In [5], a new encoding technique called *the Beach Solution* was proposed. In this method, the address trace of software is profiled and possible correlation between different signals of the profiled trace is extracted. This information is subsequently used to define encoding functions that reduce the total switching activity. However, this method is only applicable to systems where the application programs are fixed and known a priori since the encoding technique needs exact knowledge of the address bus trace. The power savings is reported as 42%.

In [6], Musoll et al. proposed an address bus encoding method that works based on the fact that, at any time during execution, a software program uses a limited number of working zones in the address space. Thus, instead of sending the address, its offset with regards to the previous reference in the same zone and the zone identifier are sent.

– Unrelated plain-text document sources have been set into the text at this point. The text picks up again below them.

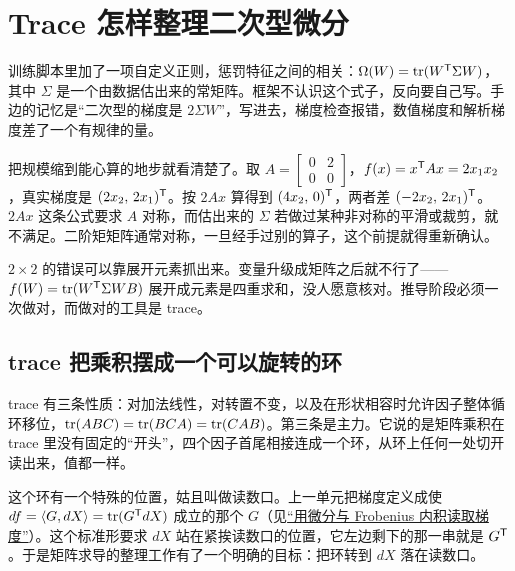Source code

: \section{Trace 怎样整理二次型微分}
\label{sec:10-Matrix-Calculus/03-Trace-Calculus/01}

训练脚本里加了一项自定义正则，惩罚特征之间的相关：\(\Omega(W)=\trace(W^{\trans}\Sigma W)\)，其中 \(\Sigma\) 是一个由数据估出来的常矩阵。框架不认识这个式子，反向要自己写。手边的记忆是``二次型的梯度是 \(2\Sigma W\)''，写进去，梯度检查报错，数值梯度和解析梯度差了一个有规律的量。

把规模缩到能心算的地步就看清楚了。取 \(A=\begin{bmatrix}0&2\\0&0\end{bmatrix}\)，\(f(x)=x^{\trans}Ax=2x_1x_2\)，真实梯度是 \((2x_2,\,2x_1)^{\trans}\)。按 \(2Ax\) 算得到 \((4x_2,\,0)^{\trans}\)，两者差 \((-2x_2,\,2x_1)^{\trans}\)。\(2Ax\) 这条公式要求 \(A\) 对称，而估出来的 \(\Sigma\) 若做过某种非对称的平滑或裁剪，就不满足。二阶矩矩阵通常对称，一旦经手过别的算子，这个前提就得重新确认。

\(2\times2\) 的错误可以靠展开元素抓出来。变量升级成矩阵之后就不行了——\(f(W)=\trace(W^{\trans}\Sigma W B)\) 展开成元素是四重求和，没人愿意核对。推导阶段必须一次做对，而做对的工具是 trace。

\subsection{trace 把乘积摆成一个可以旋转的环}

trace 有三条性质：对加法线性，对转置不变，以及在形状相容时允许因子整体循环移位，\(\trace(ABC)=\trace(BCA)=\trace(CAB)\)。第三条是主力。它说的是矩阵乘积在 trace 里没有固定的``开头''，四个因子首尾相接连成一个环，从环上任何一处切开读出来，值都一样。

这个环有一个特殊的位置，姑且叫做读数口。上一单元把梯度定义成使 \(df=\ip{G}{dX}=\trace(G^{\trans}dX)\) 成立的那个 \(G\)（见\hyperref[sec:10-Matrix-Calculus/02-Differentials/01]{``用微分与 Frobenius 内积读取梯度''}）。这个标准形要求 \(dX\) 站在紧挨读数口的位置，它左边剩下的那一串就是 \(G^{\trans}\)。于是矩阵求导的整理工作有了一个明确的目标：把环转到 \(dX\) 落在读数口。


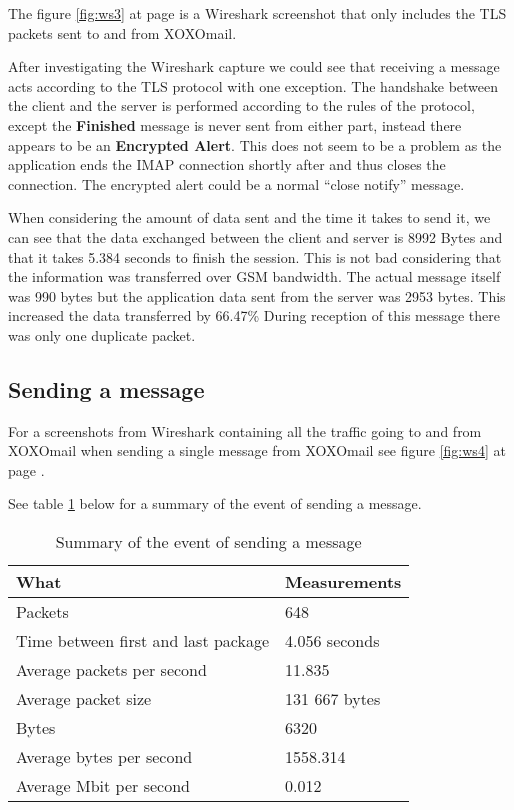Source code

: The figure \ref{fig:ws3} at page \pageref{fig:ws3} is a Wireshark screenshot that only includes the TLS packets sent to and from XOXOmail.
\newline

After investigating the Wireshark capture we could see that receiving a message acts according to the TLS protocol with one exception. The handshake between the client and the server is performed according to the rules of the protocol, except the \textbf{Finished}  message is never sent from either part, instead there appears to be an \textbf{Encrypted Alert}. This does not seem to be a problem as the application ends the IMAP connection shortly after and thus closes the connection. The encrypted alert could be a normal “close notify” message.

\pagebreak

When considering the amount of data sent and the time it takes to send it, we can see that the data exchanged between the client and server is 8992 Bytes and that it takes 5.384 seconds to finish the session. This is not bad considering that the information was transferred over GSM bandwidth. The actual message itself was 990 bytes but the application data sent from the server was 2953 bytes. This increased the data transferred by 66.47\% During reception of this message there was only one duplicate packet.

\subsection{Sending a message}

For a screenshots from Wireshark containing all the traffic going to and from XOXOmail when sending a single message from XOXOmail see figure \ref{fig:ws4} at page \pageref{fig:ws4}.

See table \ref{tab:summarysenmes} below for a summary of the event of sending a message.
\begin{table}[h!]
\begin{center}
\begin{tabular}{l|l} \hline
\textbf{What} & \textbf{Measurements} \\ \hline \hline
Packets & 648 \\
Time between first and last package & 4.056 seconds \\
Average packets per second & 11.835 \\
Average packet size & 131 667 bytes \\
Bytes & 6320 \\
Average bytes per second & 1558.314 \\
Average Mbit per second & 0.012 \\ \hline
\end{tabular}
\end{center}
\caption{Summary of the event of sending a message} \label{tab:summarysenmes}
\end{table}

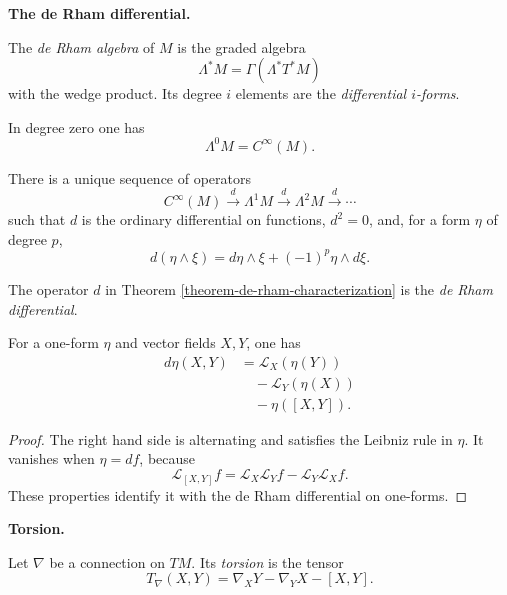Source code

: \medskip\noindent
{\bf The de Rham differential.}

\begin{definition}
\label{definition-de-rham-algebra-course}
The {\it de Rham algebra} of $M$ is the
graded algebra
$$
\Lambda^*M
=\Gamma(\Lambda^*T^*M)
$$
with the wedge product. Its degree $i$
elements are the
{\it differential $i$-forms}.
\end{definition}

In degree zero one has
$$
\Lambda^0M=C^\infty(M).
$$

\begin{theorem}
\label{theorem-de-rham-characterization}
There is a unique sequence of operators
$$
C^\infty(M)\xrightarrow{d}\Lambda^1M
\xrightarrow{d}\Lambda^2M
\xrightarrow{d}\cdots
$$
such that $d$ is the ordinary differential
on functions, $d^2=0$, and, for a form
$\eta$ of degree $p$,
$$
d(\eta\wedge\xi)
=d\eta\wedge\xi
+(-1)^p\eta\wedge d\xi.
$$
\end{theorem}

\begin{definition}
\label{definition-de-rham-differential}
The operator $d$ in Theorem
\ref{theorem-de-rham-characterization} is
the {\it de Rham differential}.
\end{definition}

\begin{proposition}
\label{proposition-cartan-one-form}
For a one-form $\eta$ and vector fields
$X,Y$, one has
$$
\begin{aligned}
d\eta(X,Y)
&=\mathcal{L}_X(\eta(Y))\\
&\quad-\mathcal{L}_Y(\eta(X))\\
&\quad-\eta([X,Y]).
\end{aligned}
$$
\end{proposition}

\begin{proof}
The right hand side is alternating and
satisfies the Leibniz rule in $\eta$. It
vanishes when $\eta=df$, because
$$
\mathcal{L}_{[X,Y]}f
=\mathcal{L}_X\mathcal{L}_Yf
-\mathcal{L}_Y\mathcal{L}_Xf.
$$
These properties identify it with the de
Rham differential on one-forms.
\end{proof}

\medskip\noindent
{\bf Torsion.}

\begin{definition}
\label{definition-torsion-vector}
Let $\nabla$ be a connection on $TM$. Its
{\it torsion} is the tensor
$$
T_\nabla(X,Y)
=\nabla_XY-\nabla_YX-[X,Y].
$$
\end{definition}

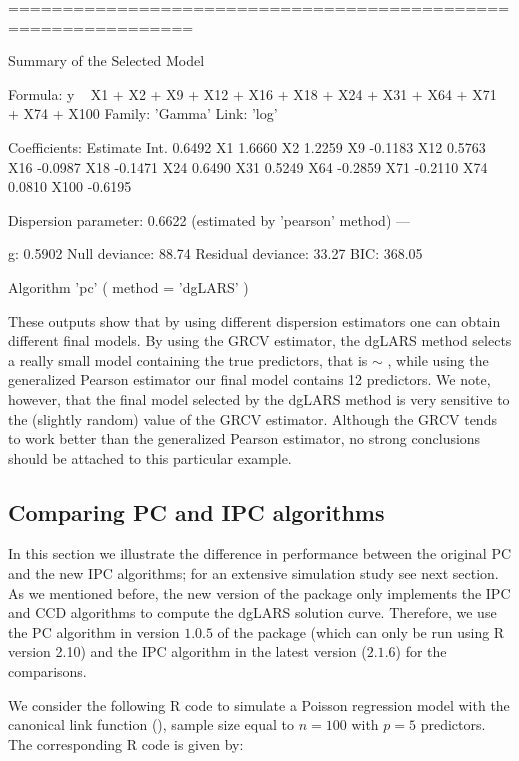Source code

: \begin{example}
===============================================================

Summary of the Selected Model

    Formula: y ~ X1 + X2 + X9 + X12 + X16 + X18 + X24 + X31 + X64 + X71 + 
    X74 + X100
     Family: 'Gamma'
       Link: 'log'

Coefficients:
     Estimate
Int.   0.6492
X1     1.6660
X2     1.2259
X9    -0.1183
X12    0.5763
X16   -0.0987
X18   -0.1471
X24    0.6490
X31    0.5249
X64   -0.2859
X71   -0.2110
X74    0.0810
X100  -0.6195

Dispersion parameter: 0.6622 (estimated by 'pearson' method)
---

                 g: 0.5902
     Null deviance:  88.74 
 Residual deviance:  33.27 
               BIC: 368.05 

 Algorithm 'pc' ( method = 'dgLARS' )
\end{example}

These outputs show that by using different dispersion estimators one can obtain different final models. By using the GRCV estimator, the dgLARS method selects a really small model containing the true predictors, that is  $\sim$ , while using the generalized Pearson estimator our final model contains 12 predictors. We note, however, that the final model selected by the dgLARS method is very sensitive to the (slightly random) value of the GRCV estimator. Although the GRCV tends to work better than the generalized Pearson estimator, no strong conclusions should be attached to this particular example.  

\subsection[Comparing PC and IPC algorithms]{Comparing PC and IPC algorithms}
\label{subsec:pcandipc}

In this section we illustrate the difference in performance between the original PC and the new IPC algorithms; for an extensive simulation study see next section. As we mentioned before, the new version of the  package only implements the IPC and CCD algorithms to compute the dgLARS solution curve. Therefore, we use the PC algorithm  in version $1.0.5$ of the package (which can only be run using {R} version 2.10) and the IPC algorithm in the latest version ($2.1.6$) for the comparisons.

We consider the following {R} code to  simulate a Poisson regression model with the canonical link function (), sample size equal to $n=100$ with $p=5$ predictors. The corresponding {R} code is given by:

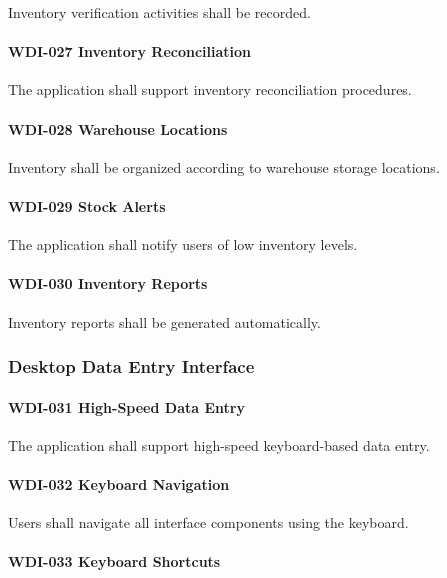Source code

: Inventory verification activities shall be recorded.

\paragraph{WDI-027 Inventory Reconciliation}

The application shall support inventory reconciliation procedures.

\paragraph{WDI-028 Warehouse Locations}

Inventory shall be organized according to warehouse storage locations.

\paragraph{WDI-029 Stock Alerts}

The application shall notify users of low inventory levels.

\paragraph{WDI-030 Inventory Reports}

Inventory reports shall be generated automatically.


\subsubsection*{Desktop Data Entry Interface}

\paragraph{WDI-031 High-Speed Data Entry}

The application shall support high-speed keyboard-based data entry.

\paragraph{WDI-032 Keyboard Navigation}

Users shall navigate all interface components using the keyboard.

\paragraph{WDI-033 Keyboard Shortcuts}

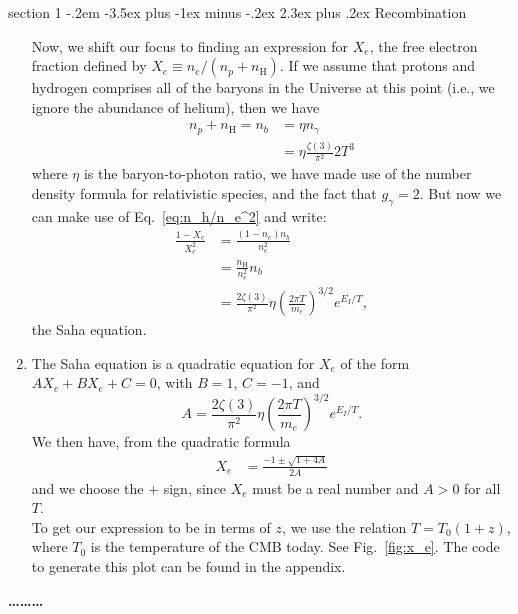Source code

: \documentclass[12pt]{article}
\makeatletter
\newenvironment{problem}{\@startsection
	{section}
	{1}
	{-.2em}
	{-3.5ex plus -1ex minus -.2ex}
	{2.3ex plus .2ex}
	{\pagebreak[3]%
		\large\bf\noindent{Problem }
	}
}
{%
	\begin{center}\large\bf \ldots\ldots\ldots\end{center}}
\makeatother
\begin{document}
\begin{problem}{Recombination}
\begin{enumerate}
			Now, we shift our focus to finding an expression for $X_e$, the free electron fraction defined by $X_e \equiv n_e/(n_p + n_\mathrm{H})$.  If we assume that protons and hydrogen comprises all of the baryons in the Universe at this point (i.e., we ignore the abundance of helium), then we have \begin{align*}
				n_p + n_\mathrm{H} = n_b &= \eta n_\gamma
				\\
				&= \eta \frac{\zeta(3)}{\pi^2}2 T^3
			\end{align*} where $\eta$ is the baryon-to-photon ratio, we have made use of the number density formula for relativistic species, and the fact that $g_\gamma = 2$.  But now we can make use of Eq.~\ref{eq:n_h/n_e^2} and write: \begin{align*}
				\frac{1 - X_e}{X_e^2} &= \frac{(1 - n_e) n_b}{n_e^2}
				\\
				&= \frac{n_\mathrm{H}}{n_e^2}n_b
				\\
				&=\frac{2\zeta(3)}{\pi^2} \eta  \left(  \frac{ 2\pi T}{m_e}\right)^{3/2} e^{E_I/T},
			\end{align*} the Saha equation.
			
			\item The Saha equation is a quadratic equation for $X_e$ of the form $AX_e + BX_e + C = 0$, with $B = 1$, $C=-1$, and \begin{equation*}
				A= \frac{2\zeta(3)}{\pi^2} \eta  \left(  \frac{ 2\pi T}{m_e}\right)^{3/2} e^{E_I/T}.
			\end{equation*} We then have, from the quadratic formula \begin{align*}
				X_e &= \frac{-1 \pm \sqrt{1 + 4A}}{2A}
			\end{align*} and we choose the $+$ sign, since $X_e$ must be a real number and $A > 0$ for all $T$.\\
			
			To get our expression to be in terms of $z$, we use the relation $T = T_0 (1+z)$, where $T_0$ is the temperature of the CMB today.  See Fig.~\ref*{fig:x_e}.  The code to generate this plot can be found in the appendix.
			

\end{enumerate}
\end{problem}
\end{document}

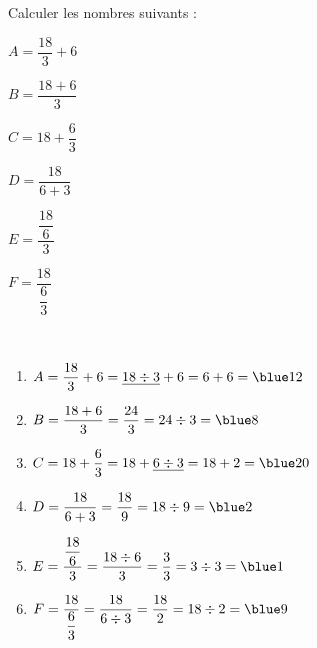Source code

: \begin{exercice} %
   Calculer les nombres suivants :
   \setlength{\columnseprule}{0pt}
   \begin{multicols}{2}
      \begin{list}{}{}
         \item $A=\dfrac{18}{3}+6$
         \item $B=\dfrac{18+6}{3}$         
         \item $C=18+\dfrac{6}{3}$
         \columnbreak
         \item $D=\dfrac{18}{6+3}$         
         \item $E=\dfrac{\dfrac{18}{6}}{3}$
         \item $F=\dfrac{18}{\dfrac{6}{3}}$
      \end{list}
   \end{multicols}
 \end{exercice}
 
 \begin{corrige}
    \ \\ [-5mm]
    \begin{enumerate}
       \item $A=\dfrac{18}{3}+6 =\underline{18\div3}+6 =6+6 =\blue 12$ \medskip
       \item $B=\dfrac{18+6}{3} =\dfrac{24}{3} =24\div3 =\blue 8$ \medskip
       \item $C=18+\dfrac{6}{3} =18+\underline{6\div3} =18+2 =\blue 20$ \medskip
       \item $D=\dfrac{18}{6+3} =\dfrac{18}{9} =18\div9 =\blue 2$ \medskip
       \item $E=\dfrac{\dfrac{18}{6}}{3} =\dfrac{18\div6}{3} =\dfrac{3}{3} =3\div3 =\blue 1$ \medskip
       \item $F=\dfrac{18}{\dfrac{6}{3}} =\dfrac{18}{6\div3} =\dfrac{18}{2} =18\div2 =\blue 9$
    \end{enumerate}
 \end{corrige}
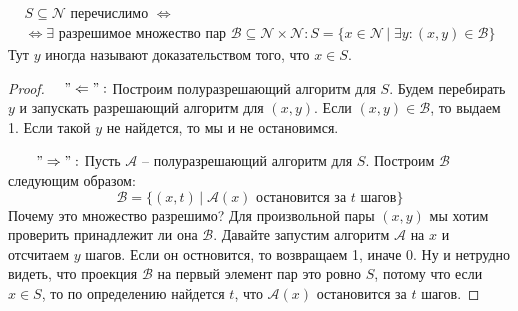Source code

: \begin{theorem}
    \begin{gather*} S \subseteq \mathcal{N} \text{ перечислимо } \Longleftrightarrow \\
        \Longleftrightarrow \exists  \text{ разрешимое множество пар } \mathcal{B} \subseteq \mathcal{N} \times \mathcal{N} : S = \{ x \in \mathcal{N} \, | \; \exists y : (x, y) \in \mathcal{B} \} \end{gather*}
    Тут $y$ иногда называют доказательством того, что $x \in S$.
\end{theorem}
\begin{proof}
    \quad 

    \quad $\quad"\Leftarrow":$ Построим полуразрешающий алгоритм для $S$. Будем перебирать $y$ и запускать разрешающий алгоритм для $(x, y)$. Если $(x, y) \in \mathcal{B}$, то выдаем 1. Если такой $y$ не найдется, то мы и не остановимся.

    $\quad\quad "\Rightarrow":$ Пусть $\mathcal{A}$ -- полуразрешающий алгоритм для $S$. Построим $\mathcal{B}$ следующим образом: \[ \mathcal{B} = \{ (x, t) \, | \; \mathcal{A}(x) \text{ остановится за $t$ шагов}  \} \]
    \quad Почему это множество разрешимо? Для произвольной пары $(x, y)$ мы хотим проверить принадлежит ли она $\mathcal{B}$. Давайте запустим алгоритм $\mathcal{A}$ на $x$ и отсчитаем $y$ шагов. Если он остновится, то возвращаем 1, иначе 0. Ну и нетрудно видеть, что проекция $\mathcal{B}$ на первый элемент пар это ровно $S$, потому что если $x \in S$, то по определению найдется $t$, что $\mathcal{A}(x)$ остановится за $t$ шагов.
 
\end{proof}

One extra bit is required to notify the receiver whether this encoding is in effect or the address itself is being sent.

In [7], Ikeda et al. proposed using codebooks in the sender and the receiver. For every address, the code with the minimum Hamming distance to the address is found in the codebook. Subsequently, the selected code identifier and the Hamming distance are sent over the bus. The authors improved their method by using an adaptive codebook in [8]. Thus, the codes in the codebook are replaced on the fly. As the program execution proceeds, only the codes whose nearby addresses are accessed by the program, remain in the codebook.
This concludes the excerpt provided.